Nov 062016
 

Just when honeybees need all the help they can get, the Naperville city council voted 7 to 2 against the benefits they provide. The vote came as no surprise, given the council’s tendency to choose the wrong side of right on most issues of importance. Councilmen Kevin Coyne and John Krummen, both two-year council members up for re-election next spring, voted ‘no’ to the ordinance. Krummen saying, he doesn’t know what problem is trying to be fixed, and Coyne saying he doesn’t understand ‘why we’re getting into this’. He went on to correctly say, “all we are doing is adding bureaucracy”.

When the Naperville city council is given the opportunity to regulate just about anything, they jump at the chance. This time it was one resident’s objection to her bird bath being used to quench the thirst of some honey bees. You wouldn’t think much water would be consumed by a few honeybees, but apparently this resident must be living the good life, if that’s considered a problem. Ah, the life of a suburbanite in Naperville.

Leave it to the Naperville city council to rush in and save the day. It really has nothing to do with helping one resident, it’s all about the Naperville city council’s insatiable need to regulate. Regulation results in ordinances, which result in fines and fees being levied against residents, which result in more money for city officials to squander with more unwise decisions, and more lawsuits being filed against the City of Naperville.

Naperville city officials are still in court wasting our tax dollars by trying to defend the indefensible, including class-action lawsuits involving Smart Meters, and overcharging for garbage pick-up. Other class-action lawsuits against the City looming on the horizon include, faulty water meters overcharging residents, and Smart Meters not accurately reading electric usage, resulting in higher electric bills.

The hope when this city council was elected, was that they would lead and manage the City as though it was a successful business.
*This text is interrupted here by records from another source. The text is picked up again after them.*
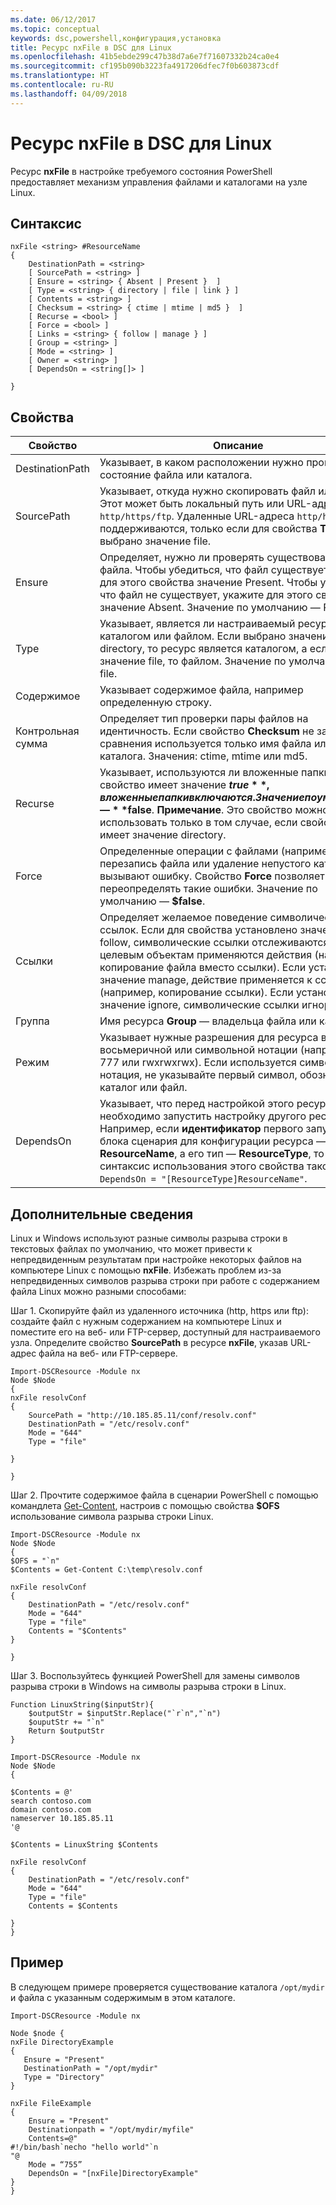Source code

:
 ```yaml
---
ms.date: 06/12/2017
ms.topic: conceptual
keywords: dsc,powershell,конфигурация,установка
title: Ресурс nxFile в DSC для Linux
ms.openlocfilehash: 41b5ebde299c47b38d7a6e7f71607332b24ca0e4
ms.sourcegitcommit: cf195b090b3223fa4917206dfec7f0b603873cdf
ms.translationtype: HT
ms.contentlocale: ru-RU
ms.lasthandoff: 04/09/2018
---
```

# <a name="dsc-for-linux-nxfile-resource"></a>Ресурс nxFile в DSC для Linux

Ресурс **nxFile** в настройке требуемого состояния PowerShell предоставляет механизм управления файлами и каталогами на узле Linux.

## <a name="syntax"></a>Синтаксис

```
nxFile <string> #ResourceName
{
    DestinationPath = <string>
    [ SourcePath = <string> ]
    [ Ensure = <string> { Absent | Present }  ]
    [ Type = <string> { directory | file | link } ]
    [ Contents = <string> ]
    [ Checksum = <string> { ctime | mtime | md5 }  ]
    [ Recurse = <bool> ]
    [ Force = <bool> ]
    [ Links = <string> { follow | manage } ]
    [ Group = <string> ]
    [ Mode = <string> ]
    [ Owner = <string> ]
    [ DependsOn = <string[]> ]

}
```

## <a name="properties"></a>Свойства

|  Свойство |  Описание |
|---|---|
| DestinationPath| Указывает, в каком расположении нужно проверить состояние файла или каталога.|
| SourcePath| Указывает, откуда нужно скопировать файл или папку. Этот может быть локальный путь или URL-адрес `http/https/ftp`. Удаленные URL-адреса `http/https/ftp` поддерживаются, только если для свойства **Type** выбрано значение file.|
| Ensure| Определяет, нужно ли проверять существование файла. Чтобы убедиться, что файл существует, укажите для этого свойства значение Present. Чтобы убедиться, что файл не существует, укажите для этого свойства значение Absent. Значение по умолчанию — Present.|
| Type| Указывает, является ли настраиваемый ресурс каталогом или файлом. Если выбрано значение directory, то ресурс является каталогом, а если значение file, то файлом. Значение по умолчанию — file.|
| Содержимое| Указывает содержимое файла, например определенную строку.|
| Контрольная сумма| Определяет тип проверки пары файлов на идентичность. Если свойство **Checksum** не задано, для сравнения используется только имя файла или каталога. Значения: ctime, mtime или md5.|
| Recurse| Указывает, используются ли вложенные папки. Если свойство имеет значение **$true**, вложенные папки включаются. Значение по умолчанию — **$false**. **Примечание**. Это свойство можно использовать только в том случае, если свойство **Type** имеет значение directory.|
| Force| Определенные операции с файлами (например, перезапись файла или удаление непустого каталога) вызывают ошибку. Свойство **Force** позволяет переопределять такие ошибки. Значение по умолчанию — **$false**.|
| Ссылки| Определяет желаемое поведение символических ссылок. Если для свойства установлено значение follow, символические ссылки отслеживаются, а к целевым объектам применяются действия (например, копирование файла вместо ссылки). Если установлено значение manage, действие применяется к ссылке (например, копирование ссылки). Если установлено значение ignore, символические ссылки игнорируются.|
| Группа| Имя ресурса **Group** — владельца файла или каталога.|
| Режим| Указывает нужные разрешения для ресурса в восьмеричной или символьной нотации (например, 777 или rwxrwxrwx). Если используется символьная нотация, не указывайте первый символ, обозначающий каталог или файл.|
| DependsOn | Указывает, что перед настройкой этого ресурса необходимо запустить настройку другого ресурса. Например, если **идентификатор** первого запускаемого блока сценария для конфигурации ресурса — **ResourceName**, а его тип — **ResourceType**, то синтаксис использования этого свойства таков: `DependsOn = "[ResourceType]ResourceName"`.|

## <a name="additional-information"></a>Дополнительные сведения


Linux и Windows используют разные символы разрыва строки в текстовых файлах по умолчанию, что может привести к непредвиденным результатам при настройке некоторых файлов на компьютере Linux с помощью __nxFile__. Избежать проблем из-за непредвиденных символов разрыва строки при работе с содержанием файла Linux можно разными способами:

Шаг 1. Скопируйте файл из удаленного источника (http, https или ftp): создайте файл с нужным содержанием на компьютере Linux и поместите его на веб- или FTP-сервер, доступный для настраиваемого узла. Определите свойство __SourcePath__ в ресурсе __nxFile__, указав URL-адрес файла на веб- или FTP-сервере.

```
Import-DSCResource -Module nx
Node $Node
{
nxFile resolvConf
{
    SourcePath = "http://10.185.85.11/conf/resolv.conf"
    DestinationPath = "/etc/resolv.conf"
    Mode = "644"
    Type = "file"

}

}
```


Шаг 2. Прочтите содержимое файла в сценарии PowerShell с помощью командлета [Get-Content](https://technet.microsoft.com/library/hh849787.aspx), настроив с помощью свойства __$OFS__ использование символа разрыва строки Linux.


```
Import-DSCResource -Module nx
Node $Node
{
$OFS = "`n"
$Contents = Get-Content C:\temp\resolv.conf

nxFile resolvConf
{
    DestinationPath = "/etc/resolv.conf"
    Mode = "644"
    Type = "file"
    Contents = "$Contents"
}

}
```


Шаг 3. Воспользуйтесь функцией PowerShell для замены символов разрыва строки в Windows на символы разрыва строки в Linux.

```
Function LinuxString($inputStr){
    $outputStr = $inputStr.Replace("`r`n","`n")
    $ouputStr += "`n"
    Return $outputStr
}

Import-DSCResource -Module nx
Node $Node
{

$Contents = @'
search contoso.com
domain contoso.com
nameserver 10.185.85.11
'@

$Contents = LinuxString $Contents

nxFile resolvConf
{
    DestinationPath = "/etc/resolv.conf"
    Mode = "644"
    Type = "file"
    Contents = $Contents

}
}
```

## <a name="example"></a>Пример

В следующем примере проверяется существование каталога `/opt/mydir` и файла с указанным содержимым в этом каталоге.

```
Import-DSCResource -Module nx

Node $node {
nxFile DirectoryExample
{
   Ensure = "Present"
   DestinationPath = "/opt/mydir"
   Type = "Directory"
}

nxFile FileExample
{
    Ensure = "Present"
    Destinationpath = "/opt/mydir/myfile"
    Contents=@"
#!/bin/bash`necho "hello world"`n
"@
    Mode = “755”
    DependsOn = "[nxFile]DirectoryExample"
}
}
```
But the addictive nature of government regulation and bureaucracy is too tempting to resist, and time and again this Naperville city council can’t contain itself from intrusion in the lives of others.

Naperville has been around since 1831, that’s 185 years and honeybees have never been a problem. Now they are a problem. The problem is not that there are too many, it’s that there are too few, and with the blessing of the city council, there will be fewer. The Naperville city council has little regard for the fact that the United States Fish and Wildlife Service has recently officially classified bees as an endangered species.

Honeybee keepers who violate the new ordinance will be fined up to $500 for each offense. If anybody thinks that’s going to attract more honeybee keepers, they might want to still bet on Cleveland beating the Cubs in this year’s World Series.

Considering the financial hole that Naperville city officials have dug, it’s not too far fetched for Naperville’s honeybee keepers to be charged a tax someday for the honey their hives produce. Yes, I know it’s only a couple of bucks the City will get, but if the City is losing a couple of bucks from taxes not generated from the sale of honey in grocery stores, the City is going to want those couple of bucks.

Remember it was earlier this year when the Naperville city council voted to charge residents, and worthwhile, financially-stretched groups a fee to use meeting rooms at the Municipal Center. Give Naperville city officials an opportunity to squeeze dollars out of residents, and they will jump on it like bees on honey.

  One Response to “Bee Lives Matter”

  1. I understand some people are allergic to bees and therefore they are scare. But in my 56 years I have only been stung by a bee once and that was a bee I had stepped on while running around barefoot in the yard. I also can appreciate the esthetics argument but a simple privacy fence around the hives can solve that problem. This does seem like more city over reach and a situation better handled by neighbors talking to one another rather then another city ordinance.

    In the case of a large number of hives on any given property I would think the city could handle these on a case by case bases as a non-conforming business operating on a residential zoned property.